Jaskier climbed the stairs alone and pushed into their… his room. The only thing there that had even suggested he wasn’t travelling alone was a second cloak hanging beside his on the back of the door. He reached out, adjusting it without purpose until he couldn’t bare to touch the thing any more.
The note he left for Geralt was short and to the point and Jaskier didn’t think he would even think anything of it. Jaskier was prone to taking off randomly and this would have been no different, not from where Geralt stood anyways.
He hadn’t slept and he watched through the tiny window as the sky beyond the city went from a deep bruising blue to a soft gray.
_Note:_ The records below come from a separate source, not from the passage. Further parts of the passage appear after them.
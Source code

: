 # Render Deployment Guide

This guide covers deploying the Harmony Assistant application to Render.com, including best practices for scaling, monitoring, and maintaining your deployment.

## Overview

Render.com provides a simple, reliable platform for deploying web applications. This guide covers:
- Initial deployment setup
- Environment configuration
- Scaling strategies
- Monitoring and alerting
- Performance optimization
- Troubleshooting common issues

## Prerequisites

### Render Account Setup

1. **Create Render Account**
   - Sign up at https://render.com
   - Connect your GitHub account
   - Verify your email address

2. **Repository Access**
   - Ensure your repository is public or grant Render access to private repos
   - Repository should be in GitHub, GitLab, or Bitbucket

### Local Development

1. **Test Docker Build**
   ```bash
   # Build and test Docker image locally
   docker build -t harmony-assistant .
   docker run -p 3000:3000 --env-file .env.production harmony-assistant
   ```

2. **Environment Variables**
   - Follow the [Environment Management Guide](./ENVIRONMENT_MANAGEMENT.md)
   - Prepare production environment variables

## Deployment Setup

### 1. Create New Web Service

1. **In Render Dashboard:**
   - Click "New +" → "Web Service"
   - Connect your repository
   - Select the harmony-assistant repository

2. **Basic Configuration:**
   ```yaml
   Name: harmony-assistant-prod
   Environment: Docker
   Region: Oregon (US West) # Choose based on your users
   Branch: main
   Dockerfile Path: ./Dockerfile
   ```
He had set out then, not looking back as he found the road west.
Jaskier swallowed around the lumb that had caught in his throat, the memory of the djinn tinging it with that same sharp taste that still left him breathless and helpless.
“She saved your life, Jaskier. I can’t let her die,” he said, his eyes softer than they normally would be.
The exhaustion in his bones couldn’t outway the burning in his chest that propelled him forward. Jaskier had never understood why Geralt couldn’t have let her die while Jaskier himself stood there choking to death on a need he could not name.